Give again, unaltered, the lines of the listing below that run from the line having "- [x] unit tests catch" through the line having "-> LIMITATION?: parser".

++++ Provided data ++++

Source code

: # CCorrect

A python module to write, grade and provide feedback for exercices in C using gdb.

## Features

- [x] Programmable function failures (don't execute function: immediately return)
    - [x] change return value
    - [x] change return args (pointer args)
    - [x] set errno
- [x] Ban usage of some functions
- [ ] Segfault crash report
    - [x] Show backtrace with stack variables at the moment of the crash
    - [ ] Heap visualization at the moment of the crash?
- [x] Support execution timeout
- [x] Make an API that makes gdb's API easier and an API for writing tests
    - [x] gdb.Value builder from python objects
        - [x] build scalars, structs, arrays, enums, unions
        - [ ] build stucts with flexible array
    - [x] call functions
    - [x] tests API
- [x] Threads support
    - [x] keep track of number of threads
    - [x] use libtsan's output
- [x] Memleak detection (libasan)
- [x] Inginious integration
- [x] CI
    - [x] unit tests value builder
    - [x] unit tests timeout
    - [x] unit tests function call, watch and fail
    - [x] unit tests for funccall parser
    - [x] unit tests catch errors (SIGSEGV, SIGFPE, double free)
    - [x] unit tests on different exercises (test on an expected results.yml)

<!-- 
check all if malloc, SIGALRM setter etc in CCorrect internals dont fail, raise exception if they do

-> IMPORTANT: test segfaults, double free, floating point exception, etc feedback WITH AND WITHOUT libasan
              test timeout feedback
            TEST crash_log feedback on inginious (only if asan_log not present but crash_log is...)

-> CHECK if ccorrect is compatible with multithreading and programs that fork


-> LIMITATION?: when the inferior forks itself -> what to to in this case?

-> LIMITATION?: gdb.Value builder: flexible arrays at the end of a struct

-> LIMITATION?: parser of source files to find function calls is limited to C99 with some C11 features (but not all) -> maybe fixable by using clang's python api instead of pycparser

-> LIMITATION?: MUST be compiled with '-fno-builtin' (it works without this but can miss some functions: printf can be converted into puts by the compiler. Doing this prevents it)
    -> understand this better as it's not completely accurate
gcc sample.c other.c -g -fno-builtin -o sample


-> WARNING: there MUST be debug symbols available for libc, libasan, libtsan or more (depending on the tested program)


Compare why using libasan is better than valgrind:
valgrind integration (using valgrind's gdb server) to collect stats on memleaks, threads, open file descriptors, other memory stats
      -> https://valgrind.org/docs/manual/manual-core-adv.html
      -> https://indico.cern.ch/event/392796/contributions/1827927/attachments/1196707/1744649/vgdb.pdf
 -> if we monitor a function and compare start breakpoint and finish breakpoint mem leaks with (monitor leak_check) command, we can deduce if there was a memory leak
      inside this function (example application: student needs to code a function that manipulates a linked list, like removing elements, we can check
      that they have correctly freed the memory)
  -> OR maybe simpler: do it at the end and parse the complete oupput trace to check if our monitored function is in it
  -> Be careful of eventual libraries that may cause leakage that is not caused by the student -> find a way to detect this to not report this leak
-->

++++

Completed task
    - [x] unit tests catch errors (SIGSEGV, SIGFPE, double free)
    - [x] unit tests on different exercises (test on an expected results.yml)

<!-- 
check all if malloc, SIGALRM setter etc in CCorrect internals dont fail, raise exception if they do

-> IMPORTANT: test segfaults, double free, floating point exception, etc feedback WITH AND WITHOUT libasan
              test timeout feedback
            TEST crash_log feedback on inginious (only if asan_log not present but crash_log is...)

-> CHECK if ccorrect is compatible with multithreading and programs that fork


-> LIMITATION?: when the inferior forks itself -> what to to in this case?

-> LIMITATION?: gdb.Value builder: flexible arrays at the end of a struct

-> LIMITATION?: parser of source files to find function calls is limited to C99 with some C11 features (but not all) -> maybe fixable by using clang's python api instead of pycparser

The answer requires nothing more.